Output the entries below exactly, from the first line to the line holding "последнего изменения:** 2016-06-06_", both included.

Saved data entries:
==============================

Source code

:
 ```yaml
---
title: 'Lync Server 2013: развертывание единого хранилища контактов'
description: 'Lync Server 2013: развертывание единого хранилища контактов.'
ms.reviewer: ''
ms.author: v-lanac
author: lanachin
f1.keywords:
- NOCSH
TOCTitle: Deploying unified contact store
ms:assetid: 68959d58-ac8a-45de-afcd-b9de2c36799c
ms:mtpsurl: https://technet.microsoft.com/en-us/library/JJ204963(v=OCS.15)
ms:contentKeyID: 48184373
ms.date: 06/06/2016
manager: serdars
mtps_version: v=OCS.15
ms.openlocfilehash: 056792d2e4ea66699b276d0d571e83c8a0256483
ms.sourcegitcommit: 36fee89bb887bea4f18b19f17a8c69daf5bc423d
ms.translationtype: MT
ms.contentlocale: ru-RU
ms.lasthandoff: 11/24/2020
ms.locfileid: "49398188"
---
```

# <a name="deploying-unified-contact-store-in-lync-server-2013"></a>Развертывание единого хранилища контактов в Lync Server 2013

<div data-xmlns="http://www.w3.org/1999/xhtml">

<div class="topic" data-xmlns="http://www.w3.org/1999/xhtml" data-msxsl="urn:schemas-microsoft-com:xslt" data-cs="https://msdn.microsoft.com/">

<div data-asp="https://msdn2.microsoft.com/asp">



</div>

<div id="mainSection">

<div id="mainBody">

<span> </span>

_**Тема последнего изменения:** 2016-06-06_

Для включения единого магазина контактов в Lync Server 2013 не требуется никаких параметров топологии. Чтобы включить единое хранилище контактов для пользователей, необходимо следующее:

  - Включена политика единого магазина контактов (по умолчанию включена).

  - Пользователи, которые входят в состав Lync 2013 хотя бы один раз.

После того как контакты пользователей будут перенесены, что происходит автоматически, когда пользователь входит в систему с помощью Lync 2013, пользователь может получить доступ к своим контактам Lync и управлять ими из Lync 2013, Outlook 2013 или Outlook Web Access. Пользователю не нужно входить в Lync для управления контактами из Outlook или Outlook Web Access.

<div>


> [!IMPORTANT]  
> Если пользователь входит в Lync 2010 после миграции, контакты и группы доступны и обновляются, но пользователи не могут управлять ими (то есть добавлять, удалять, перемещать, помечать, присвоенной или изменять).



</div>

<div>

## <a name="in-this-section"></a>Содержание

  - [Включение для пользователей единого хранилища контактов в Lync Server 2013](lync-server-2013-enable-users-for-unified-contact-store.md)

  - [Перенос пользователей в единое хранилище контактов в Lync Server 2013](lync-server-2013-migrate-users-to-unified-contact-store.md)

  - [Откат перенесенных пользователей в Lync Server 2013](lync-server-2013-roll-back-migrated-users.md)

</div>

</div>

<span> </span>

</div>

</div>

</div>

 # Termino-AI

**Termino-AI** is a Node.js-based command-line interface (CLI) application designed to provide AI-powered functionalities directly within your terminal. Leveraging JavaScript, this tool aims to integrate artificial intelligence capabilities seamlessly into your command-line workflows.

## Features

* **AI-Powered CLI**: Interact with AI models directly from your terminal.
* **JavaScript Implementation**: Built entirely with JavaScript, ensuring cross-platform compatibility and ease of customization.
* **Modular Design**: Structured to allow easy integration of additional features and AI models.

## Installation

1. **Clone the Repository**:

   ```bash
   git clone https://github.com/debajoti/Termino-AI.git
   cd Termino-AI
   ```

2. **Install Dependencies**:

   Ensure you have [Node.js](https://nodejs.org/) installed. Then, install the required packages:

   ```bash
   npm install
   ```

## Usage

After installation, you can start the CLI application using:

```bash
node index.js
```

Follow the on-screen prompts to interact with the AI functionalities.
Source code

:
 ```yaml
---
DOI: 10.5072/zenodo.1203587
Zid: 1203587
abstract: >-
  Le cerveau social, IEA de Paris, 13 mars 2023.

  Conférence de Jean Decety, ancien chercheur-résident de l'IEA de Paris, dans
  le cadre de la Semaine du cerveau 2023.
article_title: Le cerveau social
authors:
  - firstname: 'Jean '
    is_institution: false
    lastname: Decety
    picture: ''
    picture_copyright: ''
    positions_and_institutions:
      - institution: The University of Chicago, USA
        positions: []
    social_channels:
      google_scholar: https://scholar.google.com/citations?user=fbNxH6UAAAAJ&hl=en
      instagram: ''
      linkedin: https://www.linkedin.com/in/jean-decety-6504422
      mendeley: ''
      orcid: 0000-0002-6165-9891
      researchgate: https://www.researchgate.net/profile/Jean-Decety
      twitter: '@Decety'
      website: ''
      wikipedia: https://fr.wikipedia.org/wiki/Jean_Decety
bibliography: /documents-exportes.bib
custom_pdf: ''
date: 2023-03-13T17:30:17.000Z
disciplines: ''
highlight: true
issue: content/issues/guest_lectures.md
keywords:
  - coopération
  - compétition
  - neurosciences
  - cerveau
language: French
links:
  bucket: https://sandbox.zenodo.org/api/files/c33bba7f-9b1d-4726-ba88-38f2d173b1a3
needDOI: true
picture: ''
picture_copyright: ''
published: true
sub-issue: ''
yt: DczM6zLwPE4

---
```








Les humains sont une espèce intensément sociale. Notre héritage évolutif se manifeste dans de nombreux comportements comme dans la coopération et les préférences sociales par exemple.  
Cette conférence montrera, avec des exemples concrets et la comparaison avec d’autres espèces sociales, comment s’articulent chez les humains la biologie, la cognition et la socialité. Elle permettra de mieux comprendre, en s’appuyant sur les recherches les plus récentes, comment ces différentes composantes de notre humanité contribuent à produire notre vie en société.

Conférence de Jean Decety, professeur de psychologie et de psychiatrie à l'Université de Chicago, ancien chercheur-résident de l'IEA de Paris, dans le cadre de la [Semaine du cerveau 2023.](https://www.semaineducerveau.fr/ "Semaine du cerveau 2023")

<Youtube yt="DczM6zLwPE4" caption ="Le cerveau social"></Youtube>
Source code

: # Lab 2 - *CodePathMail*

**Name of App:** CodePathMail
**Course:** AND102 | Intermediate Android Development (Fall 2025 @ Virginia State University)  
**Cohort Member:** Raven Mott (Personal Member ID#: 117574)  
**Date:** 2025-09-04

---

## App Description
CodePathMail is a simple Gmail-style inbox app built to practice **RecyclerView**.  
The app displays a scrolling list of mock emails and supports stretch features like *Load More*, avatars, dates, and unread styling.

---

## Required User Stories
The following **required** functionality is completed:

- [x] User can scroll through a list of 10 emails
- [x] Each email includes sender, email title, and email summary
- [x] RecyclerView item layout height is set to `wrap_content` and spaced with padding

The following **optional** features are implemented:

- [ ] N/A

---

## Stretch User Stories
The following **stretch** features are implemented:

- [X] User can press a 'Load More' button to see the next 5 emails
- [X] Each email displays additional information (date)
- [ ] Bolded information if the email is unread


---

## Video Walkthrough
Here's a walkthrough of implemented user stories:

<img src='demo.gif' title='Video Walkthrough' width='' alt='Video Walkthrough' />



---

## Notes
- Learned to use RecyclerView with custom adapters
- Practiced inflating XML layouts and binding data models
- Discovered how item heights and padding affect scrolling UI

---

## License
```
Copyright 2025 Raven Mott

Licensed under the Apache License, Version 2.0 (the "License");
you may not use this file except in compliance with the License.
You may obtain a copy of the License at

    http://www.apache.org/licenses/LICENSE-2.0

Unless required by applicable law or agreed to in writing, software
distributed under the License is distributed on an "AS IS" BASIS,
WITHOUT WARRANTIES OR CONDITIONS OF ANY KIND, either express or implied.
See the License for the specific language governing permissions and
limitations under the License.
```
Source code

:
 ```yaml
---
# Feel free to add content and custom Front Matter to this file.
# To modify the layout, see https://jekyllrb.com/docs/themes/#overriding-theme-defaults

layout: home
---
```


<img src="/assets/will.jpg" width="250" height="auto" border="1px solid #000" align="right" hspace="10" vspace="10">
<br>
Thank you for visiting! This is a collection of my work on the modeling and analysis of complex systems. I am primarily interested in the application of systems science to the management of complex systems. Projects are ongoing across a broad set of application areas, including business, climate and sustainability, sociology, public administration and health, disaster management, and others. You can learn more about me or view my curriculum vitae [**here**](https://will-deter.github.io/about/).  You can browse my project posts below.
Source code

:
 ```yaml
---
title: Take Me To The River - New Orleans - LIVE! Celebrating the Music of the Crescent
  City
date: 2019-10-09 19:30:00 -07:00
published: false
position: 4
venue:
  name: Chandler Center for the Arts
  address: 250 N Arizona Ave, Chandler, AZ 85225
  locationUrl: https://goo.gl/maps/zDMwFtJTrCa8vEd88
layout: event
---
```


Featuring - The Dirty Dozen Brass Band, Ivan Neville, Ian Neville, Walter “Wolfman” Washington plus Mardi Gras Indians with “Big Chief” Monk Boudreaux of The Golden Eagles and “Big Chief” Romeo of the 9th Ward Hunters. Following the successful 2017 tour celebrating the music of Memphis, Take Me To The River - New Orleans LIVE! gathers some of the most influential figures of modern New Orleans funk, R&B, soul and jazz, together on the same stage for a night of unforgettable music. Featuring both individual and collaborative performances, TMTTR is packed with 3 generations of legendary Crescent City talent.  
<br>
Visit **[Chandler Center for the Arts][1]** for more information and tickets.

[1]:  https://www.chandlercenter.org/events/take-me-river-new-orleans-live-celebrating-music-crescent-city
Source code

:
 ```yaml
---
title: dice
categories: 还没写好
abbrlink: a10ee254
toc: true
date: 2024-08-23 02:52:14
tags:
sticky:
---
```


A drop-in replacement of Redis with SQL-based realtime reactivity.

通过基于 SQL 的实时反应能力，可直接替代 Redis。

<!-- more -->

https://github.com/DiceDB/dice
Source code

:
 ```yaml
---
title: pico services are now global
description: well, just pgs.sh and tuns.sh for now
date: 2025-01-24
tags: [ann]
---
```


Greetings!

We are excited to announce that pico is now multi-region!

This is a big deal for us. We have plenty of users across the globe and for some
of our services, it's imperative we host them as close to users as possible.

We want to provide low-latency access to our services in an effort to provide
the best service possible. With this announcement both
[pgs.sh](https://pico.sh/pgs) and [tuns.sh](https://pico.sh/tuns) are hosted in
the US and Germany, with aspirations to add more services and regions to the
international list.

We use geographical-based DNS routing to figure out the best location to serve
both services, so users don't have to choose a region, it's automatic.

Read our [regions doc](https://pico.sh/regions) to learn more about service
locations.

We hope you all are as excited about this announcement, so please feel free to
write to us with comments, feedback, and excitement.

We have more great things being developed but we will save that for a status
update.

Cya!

==============================

◆ **Answer section**:
Source code

:
 ```yaml
---
title: 'Lync Server 2013: развертывание единого хранилища контактов'
description: 'Lync Server 2013: развертывание единого хранилища контактов.'
ms.reviewer: ''
ms.author: v-lanac
author: lanachin
f1.keywords:
- NOCSH
TOCTitle: Deploying unified contact store
ms:assetid: 68959d58-ac8a-45de-afcd-b9de2c36799c
ms:mtpsurl: https://technet.microsoft.com/en-us/library/JJ204963(v=OCS.15)
ms:contentKeyID: 48184373
ms.date: 06/06/2016
manager: serdars
mtps_version: v=OCS.15
ms.openlocfilehash: 056792d2e4ea66699b276d0d571e83c8a0256483
ms.sourcegitcommit: 36fee89bb887bea4f18b19f17a8c69daf5bc423d
ms.translationtype: MT
ms.contentlocale: ru-RU
ms.lasthandoff: 11/24/2020
ms.locfileid: "49398188"
---
```

# <a name="deploying-unified-contact-store-in-lync-server-2013"></a>Развертывание единого хранилища контактов в Lync Server 2013

<div data-xmlns="http://www.w3.org/1999/xhtml">

<div class="topic" data-xmlns="http://www.w3.org/1999/xhtml" data-msxsl="urn:schemas-microsoft-com:xslt" data-cs="https://msdn.microsoft.com/">

<div data-asp="https://msdn2.microsoft.com/asp">



</div>

<div id="mainSection">

<div id="mainBody">

<span> </span>

_**Тема последнего изменения:** 2016-06-06_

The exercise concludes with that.